Without the slightest conception of an afterlife, I remain centered on
the things we shared. There is nothing heroic about these feelings but for the
fact that vulnerability is never something we can transcend. This being human has its own terms.
So I took out a beautiful cast iron skillet that mom only used for preparing eggplant parm---our
very favorite dish--- and that her mother, my feisty little Italian gramma
Anna Marie Giordano, used for only
the same purpose. My grandmother was a
member of the United Ladies Garment Workers Union, she worked as a seamstress
her whole life, made it through as a single mom excommunicated by the Catholic
Church in the 1930s with three little girls, and, oh my, could she sing
too. She chain-smoked Pall Mall
filterless and worked in a factory that I still remember vividly --- I would go
running through aisles and aisles of sewing machines in Paterson, New Jersey to
find her. I knew right where gramma held
forth amidst her friends and apprentices. She was a profile in courage, real courage. Imagine living in a cold-water flat, evicted
every three months during the Great Depression, and living as a divorced
Italian woman in New Jersey. What sort
of strength and decency do you need just
to survive? And my mom was very much
the same. Where do people find such inner character?
To bring a sensory memory to my day of tears, I made the
eggplant for supper while my wife Susan was busy in her art studio. I played hooky from University today but I am
happy to report that I’ll soon be back to reading a real page-turner called Scholastic Sanskrit. You can skip it if you like. We all have our jobs. But I did have a thought about why this Trump Thing has caught on with
a certain constituency of Angry White Americans, especially men.

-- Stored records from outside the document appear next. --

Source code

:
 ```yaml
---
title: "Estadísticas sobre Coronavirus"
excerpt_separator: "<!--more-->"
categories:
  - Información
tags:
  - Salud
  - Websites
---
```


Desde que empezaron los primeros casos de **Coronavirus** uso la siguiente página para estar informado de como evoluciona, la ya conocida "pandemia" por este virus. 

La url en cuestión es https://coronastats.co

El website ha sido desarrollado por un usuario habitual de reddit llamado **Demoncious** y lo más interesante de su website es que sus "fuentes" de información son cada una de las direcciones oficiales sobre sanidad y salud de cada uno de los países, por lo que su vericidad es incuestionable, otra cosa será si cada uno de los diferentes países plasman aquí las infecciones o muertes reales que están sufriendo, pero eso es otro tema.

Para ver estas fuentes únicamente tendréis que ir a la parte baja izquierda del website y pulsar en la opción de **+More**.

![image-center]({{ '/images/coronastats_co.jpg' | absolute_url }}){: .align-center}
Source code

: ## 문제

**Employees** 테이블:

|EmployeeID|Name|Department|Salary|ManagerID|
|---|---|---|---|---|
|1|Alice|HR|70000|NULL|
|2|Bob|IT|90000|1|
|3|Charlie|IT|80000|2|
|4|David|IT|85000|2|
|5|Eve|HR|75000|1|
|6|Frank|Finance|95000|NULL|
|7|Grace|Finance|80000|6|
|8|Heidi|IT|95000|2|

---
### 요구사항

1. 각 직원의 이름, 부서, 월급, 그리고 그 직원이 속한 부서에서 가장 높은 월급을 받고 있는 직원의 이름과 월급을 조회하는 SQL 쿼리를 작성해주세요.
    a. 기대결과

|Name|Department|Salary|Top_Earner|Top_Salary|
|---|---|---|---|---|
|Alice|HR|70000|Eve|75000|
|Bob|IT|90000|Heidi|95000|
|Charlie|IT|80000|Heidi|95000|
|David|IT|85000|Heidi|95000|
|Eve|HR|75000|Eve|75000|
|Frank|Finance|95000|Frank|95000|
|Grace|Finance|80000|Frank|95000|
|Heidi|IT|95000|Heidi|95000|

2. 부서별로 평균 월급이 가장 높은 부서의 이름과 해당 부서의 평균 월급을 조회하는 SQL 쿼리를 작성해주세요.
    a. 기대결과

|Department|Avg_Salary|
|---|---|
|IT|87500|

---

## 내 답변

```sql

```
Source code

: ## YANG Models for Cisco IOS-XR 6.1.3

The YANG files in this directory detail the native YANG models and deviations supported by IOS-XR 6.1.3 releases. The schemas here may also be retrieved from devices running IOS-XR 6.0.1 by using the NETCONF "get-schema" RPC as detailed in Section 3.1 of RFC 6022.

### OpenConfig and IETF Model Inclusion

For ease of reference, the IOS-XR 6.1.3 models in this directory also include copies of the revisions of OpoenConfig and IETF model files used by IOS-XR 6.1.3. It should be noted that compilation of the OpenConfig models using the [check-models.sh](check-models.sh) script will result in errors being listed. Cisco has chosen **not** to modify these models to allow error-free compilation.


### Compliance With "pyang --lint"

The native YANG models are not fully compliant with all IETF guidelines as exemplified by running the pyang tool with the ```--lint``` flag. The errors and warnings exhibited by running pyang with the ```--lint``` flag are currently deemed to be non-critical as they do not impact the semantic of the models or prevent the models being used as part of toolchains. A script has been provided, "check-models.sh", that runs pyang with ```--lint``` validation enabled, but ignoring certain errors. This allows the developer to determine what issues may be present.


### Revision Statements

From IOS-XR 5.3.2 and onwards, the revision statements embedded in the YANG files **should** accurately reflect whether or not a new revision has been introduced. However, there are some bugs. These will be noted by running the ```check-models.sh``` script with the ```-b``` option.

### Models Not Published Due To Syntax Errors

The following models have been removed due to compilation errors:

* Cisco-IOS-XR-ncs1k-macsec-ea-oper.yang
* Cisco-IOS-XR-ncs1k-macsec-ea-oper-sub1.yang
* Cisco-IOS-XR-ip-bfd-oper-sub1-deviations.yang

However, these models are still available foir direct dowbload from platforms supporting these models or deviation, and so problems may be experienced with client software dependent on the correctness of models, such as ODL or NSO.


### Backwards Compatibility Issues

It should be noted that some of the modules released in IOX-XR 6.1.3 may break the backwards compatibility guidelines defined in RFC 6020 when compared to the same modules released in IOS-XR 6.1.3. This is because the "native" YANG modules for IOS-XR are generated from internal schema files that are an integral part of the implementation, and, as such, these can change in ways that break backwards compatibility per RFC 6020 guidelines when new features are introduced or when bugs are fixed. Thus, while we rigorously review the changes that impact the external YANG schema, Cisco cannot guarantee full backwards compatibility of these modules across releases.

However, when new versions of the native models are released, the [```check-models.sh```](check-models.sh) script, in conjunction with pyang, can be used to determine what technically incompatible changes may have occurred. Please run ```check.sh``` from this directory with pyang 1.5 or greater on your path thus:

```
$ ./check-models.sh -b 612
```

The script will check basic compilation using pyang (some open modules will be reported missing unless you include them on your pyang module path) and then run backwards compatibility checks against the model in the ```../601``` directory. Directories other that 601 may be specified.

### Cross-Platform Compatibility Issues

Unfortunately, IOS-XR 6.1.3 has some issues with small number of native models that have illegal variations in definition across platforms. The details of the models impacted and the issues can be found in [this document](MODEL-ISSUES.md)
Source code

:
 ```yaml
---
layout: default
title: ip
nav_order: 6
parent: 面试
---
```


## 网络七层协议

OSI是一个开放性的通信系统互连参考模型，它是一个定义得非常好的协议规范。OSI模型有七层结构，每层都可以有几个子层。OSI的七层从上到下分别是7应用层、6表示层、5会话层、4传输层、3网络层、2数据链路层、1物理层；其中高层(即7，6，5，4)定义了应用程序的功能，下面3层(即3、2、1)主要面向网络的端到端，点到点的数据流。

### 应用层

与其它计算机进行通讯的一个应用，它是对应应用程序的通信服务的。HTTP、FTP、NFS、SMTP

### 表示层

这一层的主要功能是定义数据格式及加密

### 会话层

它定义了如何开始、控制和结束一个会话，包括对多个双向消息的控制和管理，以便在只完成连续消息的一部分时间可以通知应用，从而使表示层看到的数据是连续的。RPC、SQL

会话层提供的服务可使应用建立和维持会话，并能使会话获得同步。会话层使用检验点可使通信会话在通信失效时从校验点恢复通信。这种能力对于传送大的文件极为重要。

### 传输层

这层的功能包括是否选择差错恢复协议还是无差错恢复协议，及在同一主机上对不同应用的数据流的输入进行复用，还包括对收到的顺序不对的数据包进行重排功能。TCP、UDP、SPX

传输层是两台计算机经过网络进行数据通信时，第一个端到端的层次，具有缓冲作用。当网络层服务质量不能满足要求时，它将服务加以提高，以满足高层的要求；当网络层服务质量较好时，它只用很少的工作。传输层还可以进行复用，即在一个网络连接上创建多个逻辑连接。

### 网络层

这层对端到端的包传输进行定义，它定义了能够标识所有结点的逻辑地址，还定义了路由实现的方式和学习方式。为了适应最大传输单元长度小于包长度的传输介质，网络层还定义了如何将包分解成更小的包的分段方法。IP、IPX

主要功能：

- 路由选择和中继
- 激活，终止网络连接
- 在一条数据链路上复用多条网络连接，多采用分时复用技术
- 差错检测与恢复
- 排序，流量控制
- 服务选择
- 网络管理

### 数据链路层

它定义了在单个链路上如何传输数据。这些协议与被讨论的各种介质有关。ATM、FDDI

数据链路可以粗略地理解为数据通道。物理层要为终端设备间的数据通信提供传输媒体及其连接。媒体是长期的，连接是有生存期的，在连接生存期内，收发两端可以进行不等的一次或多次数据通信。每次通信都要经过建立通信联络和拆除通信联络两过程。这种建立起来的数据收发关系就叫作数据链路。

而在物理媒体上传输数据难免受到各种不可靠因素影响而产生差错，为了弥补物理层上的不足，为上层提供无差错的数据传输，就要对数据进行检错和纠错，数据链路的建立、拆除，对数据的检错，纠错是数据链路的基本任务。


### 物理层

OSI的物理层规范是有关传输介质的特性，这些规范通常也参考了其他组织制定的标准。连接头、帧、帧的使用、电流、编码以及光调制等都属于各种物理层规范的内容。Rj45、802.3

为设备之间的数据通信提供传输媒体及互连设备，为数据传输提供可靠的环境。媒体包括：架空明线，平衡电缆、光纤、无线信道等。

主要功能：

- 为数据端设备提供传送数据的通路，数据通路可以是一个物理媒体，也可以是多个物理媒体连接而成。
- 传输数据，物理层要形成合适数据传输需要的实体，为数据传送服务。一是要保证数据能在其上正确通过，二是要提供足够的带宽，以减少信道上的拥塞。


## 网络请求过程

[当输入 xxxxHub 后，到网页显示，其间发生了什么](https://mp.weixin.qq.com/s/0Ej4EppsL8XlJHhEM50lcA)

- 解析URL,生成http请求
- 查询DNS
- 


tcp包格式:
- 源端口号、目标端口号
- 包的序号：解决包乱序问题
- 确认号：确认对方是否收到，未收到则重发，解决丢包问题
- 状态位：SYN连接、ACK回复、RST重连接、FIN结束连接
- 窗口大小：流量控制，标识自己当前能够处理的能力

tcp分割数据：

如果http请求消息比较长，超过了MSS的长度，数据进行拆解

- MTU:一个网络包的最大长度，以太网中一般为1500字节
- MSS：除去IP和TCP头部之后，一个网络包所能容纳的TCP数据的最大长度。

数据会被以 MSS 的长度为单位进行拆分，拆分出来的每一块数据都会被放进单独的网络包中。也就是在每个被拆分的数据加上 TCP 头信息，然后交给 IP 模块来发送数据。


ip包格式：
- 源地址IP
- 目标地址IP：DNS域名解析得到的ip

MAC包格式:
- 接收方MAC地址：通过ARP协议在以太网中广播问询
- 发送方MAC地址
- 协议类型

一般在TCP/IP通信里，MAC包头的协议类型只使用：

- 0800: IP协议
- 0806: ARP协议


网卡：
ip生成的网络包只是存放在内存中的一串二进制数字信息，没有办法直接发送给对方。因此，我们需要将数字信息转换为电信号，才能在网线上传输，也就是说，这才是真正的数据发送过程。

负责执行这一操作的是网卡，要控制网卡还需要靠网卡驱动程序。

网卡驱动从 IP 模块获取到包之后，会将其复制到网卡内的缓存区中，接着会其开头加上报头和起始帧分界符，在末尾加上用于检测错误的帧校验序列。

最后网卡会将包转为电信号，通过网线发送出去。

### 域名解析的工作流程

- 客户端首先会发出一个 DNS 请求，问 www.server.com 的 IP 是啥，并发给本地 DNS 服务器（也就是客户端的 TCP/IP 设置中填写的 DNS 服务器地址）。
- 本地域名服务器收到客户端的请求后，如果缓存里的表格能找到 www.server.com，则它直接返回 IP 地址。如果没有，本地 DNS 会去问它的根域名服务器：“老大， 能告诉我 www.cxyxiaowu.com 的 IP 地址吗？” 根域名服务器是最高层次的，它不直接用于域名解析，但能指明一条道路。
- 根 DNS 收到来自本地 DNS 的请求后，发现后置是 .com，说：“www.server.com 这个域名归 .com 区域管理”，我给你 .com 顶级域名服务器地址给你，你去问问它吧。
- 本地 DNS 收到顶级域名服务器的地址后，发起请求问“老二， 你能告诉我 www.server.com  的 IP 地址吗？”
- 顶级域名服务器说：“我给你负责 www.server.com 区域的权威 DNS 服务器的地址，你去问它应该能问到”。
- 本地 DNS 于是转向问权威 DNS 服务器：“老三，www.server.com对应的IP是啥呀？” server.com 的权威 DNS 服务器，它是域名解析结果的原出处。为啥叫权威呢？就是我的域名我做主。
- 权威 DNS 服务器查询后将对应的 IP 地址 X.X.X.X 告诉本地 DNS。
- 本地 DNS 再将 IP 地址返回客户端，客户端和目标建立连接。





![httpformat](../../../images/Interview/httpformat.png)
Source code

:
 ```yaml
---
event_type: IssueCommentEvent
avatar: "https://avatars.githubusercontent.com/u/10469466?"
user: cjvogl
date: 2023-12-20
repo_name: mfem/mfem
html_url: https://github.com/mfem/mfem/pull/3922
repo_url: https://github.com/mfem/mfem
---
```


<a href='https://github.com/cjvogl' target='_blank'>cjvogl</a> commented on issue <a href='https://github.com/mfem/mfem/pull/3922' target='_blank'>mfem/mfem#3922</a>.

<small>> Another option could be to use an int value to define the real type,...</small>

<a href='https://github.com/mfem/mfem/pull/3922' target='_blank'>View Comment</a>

Frying up the breaded eggplant in olive oil (slow, low
heat), I watched John Ford’s 1959 civil war movie The Horse Soldiers starring none other than John Wayne and William
Holden. I think both are indeed brilliant in this campy love story about death
and devastation that is without much real blood or, for that matter, any realism---it was 1959 and this is the movies. There were a few opportunities
to very indirectly raise the issue of slavery but nothing too serious. Holden at one
point says something like, “I would help but you Southerners apparently have
your own help.” It was about as clear and
direct as this John Ford western could allow.
You take what you can get from such a sordid past of denial, false
adjuration, and phony solicitations of decency.
How badly it fails, how corrupt and inept that effort is to address
these real issues of American history and the exploitations of society cannot
be excused or overlooked, but that it was then and is now still so feebly and
careless addressed is essential to my point---which is coming. Are you still there with me?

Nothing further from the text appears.